Está sentada bien al borde de la butaca. Tiene un pie en el aire y el otro, en el estribo. Con la izquierda sostiene el cigarrillo, con el índice de la otra mano pulsa en un ademán violento la tecla que titila. Enfrente suyo está la máquina, un aparato que confunde con sonidos programados, de organito viejo. La máquina pronuncia palabras de aliento en inglés o en otro idioma que no importa: dio tres créditos, una oportunidad que triplica lo ganado, una vuelta más en la calesita del azar.

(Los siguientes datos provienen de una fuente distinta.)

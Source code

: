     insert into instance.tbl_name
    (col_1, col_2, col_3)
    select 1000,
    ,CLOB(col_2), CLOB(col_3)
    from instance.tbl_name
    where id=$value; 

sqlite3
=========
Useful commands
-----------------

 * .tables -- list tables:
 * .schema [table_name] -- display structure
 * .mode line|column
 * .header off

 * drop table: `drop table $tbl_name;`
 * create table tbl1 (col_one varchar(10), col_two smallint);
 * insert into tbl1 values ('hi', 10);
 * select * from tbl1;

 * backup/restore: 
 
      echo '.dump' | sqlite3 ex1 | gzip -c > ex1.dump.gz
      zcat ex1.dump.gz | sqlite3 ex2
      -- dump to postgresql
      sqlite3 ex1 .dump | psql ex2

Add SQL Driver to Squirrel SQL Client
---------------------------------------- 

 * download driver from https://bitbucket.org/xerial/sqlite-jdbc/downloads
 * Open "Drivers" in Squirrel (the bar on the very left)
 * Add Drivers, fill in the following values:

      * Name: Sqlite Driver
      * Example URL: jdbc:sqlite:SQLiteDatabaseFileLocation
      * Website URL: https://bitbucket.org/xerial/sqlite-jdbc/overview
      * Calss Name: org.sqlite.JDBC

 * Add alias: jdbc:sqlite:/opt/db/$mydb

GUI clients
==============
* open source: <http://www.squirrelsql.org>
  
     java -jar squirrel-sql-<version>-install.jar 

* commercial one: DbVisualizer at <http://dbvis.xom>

Cuando el día abraza en un sol caliente, Estela lleva seis horas en el Casino del Provincial, en Mar del Plata. Como ella hay muchas: las que se perdieron en la noche de ficción de la sala, las hipnotizadas por el giro del rodillo de las tragamonedas. Lo resuelve en números Raúl Palestini, jefe de Juego del Instituto Provincial de Lotería y Casinos de la Provincia: “ El 70% del público es femenino. Y a las 11 de la mañana, cuando ya funcionan las máquinas, 9 de cada diez personas que entran son mujeres . Este escenario no es sólo marplatense, también se extiende a los otros diez casinos de la Costa Atlántica que dependen de la Provincia de Buenos Aires”.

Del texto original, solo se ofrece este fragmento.